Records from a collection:

====

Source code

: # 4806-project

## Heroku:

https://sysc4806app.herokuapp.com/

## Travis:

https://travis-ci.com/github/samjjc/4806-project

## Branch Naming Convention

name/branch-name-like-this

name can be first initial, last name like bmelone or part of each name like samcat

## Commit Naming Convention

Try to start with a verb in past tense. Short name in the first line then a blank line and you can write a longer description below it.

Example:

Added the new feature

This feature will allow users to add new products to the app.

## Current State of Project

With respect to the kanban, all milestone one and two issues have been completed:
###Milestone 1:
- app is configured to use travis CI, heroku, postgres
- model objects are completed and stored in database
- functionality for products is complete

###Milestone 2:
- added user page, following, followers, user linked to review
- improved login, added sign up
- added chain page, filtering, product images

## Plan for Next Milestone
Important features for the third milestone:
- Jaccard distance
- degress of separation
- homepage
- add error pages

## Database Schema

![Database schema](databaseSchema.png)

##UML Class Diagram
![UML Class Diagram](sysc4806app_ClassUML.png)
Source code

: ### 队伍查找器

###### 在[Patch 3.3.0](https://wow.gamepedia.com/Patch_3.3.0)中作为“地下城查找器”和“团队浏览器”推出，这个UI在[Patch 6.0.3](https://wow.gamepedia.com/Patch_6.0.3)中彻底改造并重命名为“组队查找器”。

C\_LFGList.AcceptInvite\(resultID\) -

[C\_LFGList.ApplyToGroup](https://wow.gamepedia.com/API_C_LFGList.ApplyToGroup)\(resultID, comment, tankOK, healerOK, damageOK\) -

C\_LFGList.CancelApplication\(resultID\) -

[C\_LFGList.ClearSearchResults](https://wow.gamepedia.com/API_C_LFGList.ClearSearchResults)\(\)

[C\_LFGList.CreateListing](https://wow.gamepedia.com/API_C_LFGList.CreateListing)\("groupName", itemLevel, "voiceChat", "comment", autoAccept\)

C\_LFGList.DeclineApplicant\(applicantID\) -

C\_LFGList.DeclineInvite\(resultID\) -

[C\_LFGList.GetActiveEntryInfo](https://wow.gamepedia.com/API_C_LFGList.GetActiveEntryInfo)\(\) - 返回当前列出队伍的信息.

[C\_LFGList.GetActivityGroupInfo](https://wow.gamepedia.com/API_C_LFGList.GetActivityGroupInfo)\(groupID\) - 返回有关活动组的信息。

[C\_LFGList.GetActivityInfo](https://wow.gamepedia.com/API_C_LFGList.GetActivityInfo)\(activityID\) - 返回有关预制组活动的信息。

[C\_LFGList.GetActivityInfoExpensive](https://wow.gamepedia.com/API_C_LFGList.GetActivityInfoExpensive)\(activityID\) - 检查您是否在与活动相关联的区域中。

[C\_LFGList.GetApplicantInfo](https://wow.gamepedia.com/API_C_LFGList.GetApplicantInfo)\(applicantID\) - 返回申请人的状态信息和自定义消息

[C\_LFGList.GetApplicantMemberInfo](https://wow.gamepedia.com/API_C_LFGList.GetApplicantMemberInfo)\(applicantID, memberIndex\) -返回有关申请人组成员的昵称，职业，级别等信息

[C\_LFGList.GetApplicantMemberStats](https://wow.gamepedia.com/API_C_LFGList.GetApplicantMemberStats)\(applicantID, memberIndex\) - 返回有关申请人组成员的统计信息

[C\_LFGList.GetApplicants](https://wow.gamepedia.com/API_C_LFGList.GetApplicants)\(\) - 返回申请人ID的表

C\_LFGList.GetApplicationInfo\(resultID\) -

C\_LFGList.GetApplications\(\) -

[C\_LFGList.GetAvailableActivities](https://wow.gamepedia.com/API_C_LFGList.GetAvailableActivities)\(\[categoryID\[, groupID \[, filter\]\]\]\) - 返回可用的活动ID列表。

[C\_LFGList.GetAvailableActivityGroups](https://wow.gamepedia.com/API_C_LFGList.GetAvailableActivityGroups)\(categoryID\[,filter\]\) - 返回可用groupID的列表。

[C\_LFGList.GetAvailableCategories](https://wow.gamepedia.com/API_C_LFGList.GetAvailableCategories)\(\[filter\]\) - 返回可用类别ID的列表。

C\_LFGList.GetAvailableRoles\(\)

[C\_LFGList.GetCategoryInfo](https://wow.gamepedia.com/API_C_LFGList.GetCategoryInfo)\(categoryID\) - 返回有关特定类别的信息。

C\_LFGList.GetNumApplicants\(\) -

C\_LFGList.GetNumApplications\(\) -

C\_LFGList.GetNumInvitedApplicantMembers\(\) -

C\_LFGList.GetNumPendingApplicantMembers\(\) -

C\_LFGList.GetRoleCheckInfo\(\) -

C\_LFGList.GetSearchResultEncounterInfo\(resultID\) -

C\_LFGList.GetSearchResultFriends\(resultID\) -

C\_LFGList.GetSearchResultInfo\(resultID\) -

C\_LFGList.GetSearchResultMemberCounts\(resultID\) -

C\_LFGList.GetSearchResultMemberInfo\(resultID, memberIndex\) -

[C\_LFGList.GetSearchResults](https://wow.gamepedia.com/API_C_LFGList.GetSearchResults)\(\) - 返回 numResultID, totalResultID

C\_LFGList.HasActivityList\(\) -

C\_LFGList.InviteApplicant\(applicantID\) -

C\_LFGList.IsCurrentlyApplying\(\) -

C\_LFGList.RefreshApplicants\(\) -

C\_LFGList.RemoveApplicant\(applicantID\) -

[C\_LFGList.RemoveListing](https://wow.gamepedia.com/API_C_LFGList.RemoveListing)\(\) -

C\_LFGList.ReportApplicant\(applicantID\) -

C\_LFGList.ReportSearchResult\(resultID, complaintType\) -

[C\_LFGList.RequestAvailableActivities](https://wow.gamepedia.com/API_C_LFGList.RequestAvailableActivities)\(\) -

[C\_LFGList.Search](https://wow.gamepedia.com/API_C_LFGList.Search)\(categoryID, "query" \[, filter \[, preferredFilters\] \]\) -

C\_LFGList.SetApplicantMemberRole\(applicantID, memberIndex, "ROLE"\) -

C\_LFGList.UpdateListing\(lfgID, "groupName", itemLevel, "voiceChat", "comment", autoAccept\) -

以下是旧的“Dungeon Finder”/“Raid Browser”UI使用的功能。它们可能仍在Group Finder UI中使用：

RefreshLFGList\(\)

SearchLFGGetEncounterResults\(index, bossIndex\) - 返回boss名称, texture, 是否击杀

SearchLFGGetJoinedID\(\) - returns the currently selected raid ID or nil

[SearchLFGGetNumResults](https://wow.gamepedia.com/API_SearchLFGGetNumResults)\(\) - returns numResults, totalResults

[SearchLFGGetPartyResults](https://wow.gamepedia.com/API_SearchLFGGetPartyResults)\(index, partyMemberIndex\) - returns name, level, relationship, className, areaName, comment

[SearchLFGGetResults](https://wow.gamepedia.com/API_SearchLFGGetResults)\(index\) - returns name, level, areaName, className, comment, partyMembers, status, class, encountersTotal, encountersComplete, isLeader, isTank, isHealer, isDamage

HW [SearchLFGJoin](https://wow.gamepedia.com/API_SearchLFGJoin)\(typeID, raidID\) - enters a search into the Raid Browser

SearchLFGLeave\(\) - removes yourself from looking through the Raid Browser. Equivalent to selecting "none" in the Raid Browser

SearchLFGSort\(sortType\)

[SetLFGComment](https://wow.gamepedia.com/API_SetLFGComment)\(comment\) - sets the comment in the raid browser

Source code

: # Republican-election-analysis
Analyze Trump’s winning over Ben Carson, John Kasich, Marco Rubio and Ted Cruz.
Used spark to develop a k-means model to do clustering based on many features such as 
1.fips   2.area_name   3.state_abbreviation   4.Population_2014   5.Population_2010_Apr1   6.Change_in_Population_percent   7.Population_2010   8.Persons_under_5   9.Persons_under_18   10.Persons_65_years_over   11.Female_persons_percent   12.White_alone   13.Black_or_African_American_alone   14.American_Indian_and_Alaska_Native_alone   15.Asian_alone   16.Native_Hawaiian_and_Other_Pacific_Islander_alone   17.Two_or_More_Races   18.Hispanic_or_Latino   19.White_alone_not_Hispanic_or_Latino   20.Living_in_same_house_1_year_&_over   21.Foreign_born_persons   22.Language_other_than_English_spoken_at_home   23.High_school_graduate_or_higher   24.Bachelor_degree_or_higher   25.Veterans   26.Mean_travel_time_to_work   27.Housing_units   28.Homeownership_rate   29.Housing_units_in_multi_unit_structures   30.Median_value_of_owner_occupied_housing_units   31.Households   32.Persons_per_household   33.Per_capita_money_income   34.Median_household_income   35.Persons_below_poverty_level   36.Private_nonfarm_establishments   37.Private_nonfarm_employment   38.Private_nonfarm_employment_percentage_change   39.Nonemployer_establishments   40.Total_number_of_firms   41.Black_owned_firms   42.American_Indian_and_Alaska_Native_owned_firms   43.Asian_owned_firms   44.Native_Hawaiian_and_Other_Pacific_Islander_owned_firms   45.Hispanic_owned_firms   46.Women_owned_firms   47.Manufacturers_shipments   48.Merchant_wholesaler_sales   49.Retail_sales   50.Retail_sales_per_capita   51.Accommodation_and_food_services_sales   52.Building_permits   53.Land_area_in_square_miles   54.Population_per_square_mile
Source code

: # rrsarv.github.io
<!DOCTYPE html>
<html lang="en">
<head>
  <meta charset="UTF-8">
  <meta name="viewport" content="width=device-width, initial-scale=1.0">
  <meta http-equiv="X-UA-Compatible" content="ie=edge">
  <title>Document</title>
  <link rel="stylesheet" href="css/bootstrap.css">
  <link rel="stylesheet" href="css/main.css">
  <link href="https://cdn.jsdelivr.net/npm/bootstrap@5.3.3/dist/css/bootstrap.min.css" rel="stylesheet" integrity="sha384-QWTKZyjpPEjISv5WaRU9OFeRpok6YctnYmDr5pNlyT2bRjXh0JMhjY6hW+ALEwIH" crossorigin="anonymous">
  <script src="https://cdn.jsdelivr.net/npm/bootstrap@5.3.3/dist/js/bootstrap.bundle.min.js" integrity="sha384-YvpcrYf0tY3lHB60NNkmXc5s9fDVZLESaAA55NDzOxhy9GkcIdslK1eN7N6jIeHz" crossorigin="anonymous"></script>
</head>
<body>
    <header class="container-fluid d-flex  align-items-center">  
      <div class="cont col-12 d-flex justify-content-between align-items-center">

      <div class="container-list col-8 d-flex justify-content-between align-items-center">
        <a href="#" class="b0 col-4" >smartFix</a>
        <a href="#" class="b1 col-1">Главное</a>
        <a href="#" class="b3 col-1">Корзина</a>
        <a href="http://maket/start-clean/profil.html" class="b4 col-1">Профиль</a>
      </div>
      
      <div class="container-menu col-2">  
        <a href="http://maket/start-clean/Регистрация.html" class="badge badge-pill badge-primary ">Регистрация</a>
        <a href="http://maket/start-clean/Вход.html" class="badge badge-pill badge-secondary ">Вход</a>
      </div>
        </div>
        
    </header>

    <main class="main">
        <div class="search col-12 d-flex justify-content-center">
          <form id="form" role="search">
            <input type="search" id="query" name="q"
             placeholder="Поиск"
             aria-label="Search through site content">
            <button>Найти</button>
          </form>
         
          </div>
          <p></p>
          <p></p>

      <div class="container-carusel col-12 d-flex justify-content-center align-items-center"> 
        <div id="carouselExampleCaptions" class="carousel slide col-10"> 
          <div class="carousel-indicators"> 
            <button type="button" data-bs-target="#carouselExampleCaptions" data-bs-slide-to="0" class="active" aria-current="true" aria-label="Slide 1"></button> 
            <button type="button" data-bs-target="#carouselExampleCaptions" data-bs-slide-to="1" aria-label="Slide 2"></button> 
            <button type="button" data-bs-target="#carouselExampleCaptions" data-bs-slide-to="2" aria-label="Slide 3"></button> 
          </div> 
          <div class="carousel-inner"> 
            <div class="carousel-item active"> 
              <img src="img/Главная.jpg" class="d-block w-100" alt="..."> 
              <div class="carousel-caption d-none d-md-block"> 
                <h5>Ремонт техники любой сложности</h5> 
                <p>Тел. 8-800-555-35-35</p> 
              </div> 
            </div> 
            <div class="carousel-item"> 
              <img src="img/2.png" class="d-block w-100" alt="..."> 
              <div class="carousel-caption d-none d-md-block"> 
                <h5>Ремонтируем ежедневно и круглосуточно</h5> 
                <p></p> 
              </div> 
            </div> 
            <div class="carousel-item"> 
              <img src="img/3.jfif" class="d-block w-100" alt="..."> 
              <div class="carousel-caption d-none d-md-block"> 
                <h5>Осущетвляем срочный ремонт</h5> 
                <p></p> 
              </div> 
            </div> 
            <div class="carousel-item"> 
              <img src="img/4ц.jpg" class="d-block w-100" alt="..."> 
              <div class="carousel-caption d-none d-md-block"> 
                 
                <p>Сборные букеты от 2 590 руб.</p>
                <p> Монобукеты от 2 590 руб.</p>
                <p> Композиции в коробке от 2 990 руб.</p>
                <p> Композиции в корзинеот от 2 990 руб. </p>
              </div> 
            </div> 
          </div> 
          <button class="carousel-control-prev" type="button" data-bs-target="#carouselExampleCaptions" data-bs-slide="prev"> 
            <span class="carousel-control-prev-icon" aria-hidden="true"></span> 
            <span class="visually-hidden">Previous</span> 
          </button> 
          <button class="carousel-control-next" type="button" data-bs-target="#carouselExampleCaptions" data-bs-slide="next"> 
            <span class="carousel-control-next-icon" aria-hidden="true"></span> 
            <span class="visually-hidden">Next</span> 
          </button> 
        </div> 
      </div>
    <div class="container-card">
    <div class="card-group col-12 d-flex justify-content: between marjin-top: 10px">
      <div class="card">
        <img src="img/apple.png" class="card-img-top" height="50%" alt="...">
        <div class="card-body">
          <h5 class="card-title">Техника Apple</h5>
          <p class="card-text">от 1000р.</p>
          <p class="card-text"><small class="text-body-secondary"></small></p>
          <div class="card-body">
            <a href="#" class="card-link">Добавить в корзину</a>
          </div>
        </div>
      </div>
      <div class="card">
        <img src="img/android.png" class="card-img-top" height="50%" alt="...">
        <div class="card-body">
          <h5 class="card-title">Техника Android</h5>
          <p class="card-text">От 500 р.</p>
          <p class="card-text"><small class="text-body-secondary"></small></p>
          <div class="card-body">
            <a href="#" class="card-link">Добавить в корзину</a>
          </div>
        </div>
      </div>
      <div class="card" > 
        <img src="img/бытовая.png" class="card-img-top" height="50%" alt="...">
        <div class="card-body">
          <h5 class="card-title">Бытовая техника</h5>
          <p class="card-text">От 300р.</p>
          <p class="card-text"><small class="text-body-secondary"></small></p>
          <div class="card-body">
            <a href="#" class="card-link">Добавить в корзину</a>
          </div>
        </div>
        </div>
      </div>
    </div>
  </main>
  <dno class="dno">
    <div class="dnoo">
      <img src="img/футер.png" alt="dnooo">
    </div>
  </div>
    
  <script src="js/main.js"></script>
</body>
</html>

====

What is expected:
Pick from the records each line that contains the word "maket" and show it.

Answer to this problem:
        <a href="http://maket/start-clean/profil.html" class="b4 col-1">Профиль</a>
        <a href="http://maket/start-clean/Регистрация.html" class="badge badge-pill badge-primary ">Регистрация</a>
        <a href="http://maket/start-clean/Вход.html" class="badge badge-pill badge-secondary ">Вход</a>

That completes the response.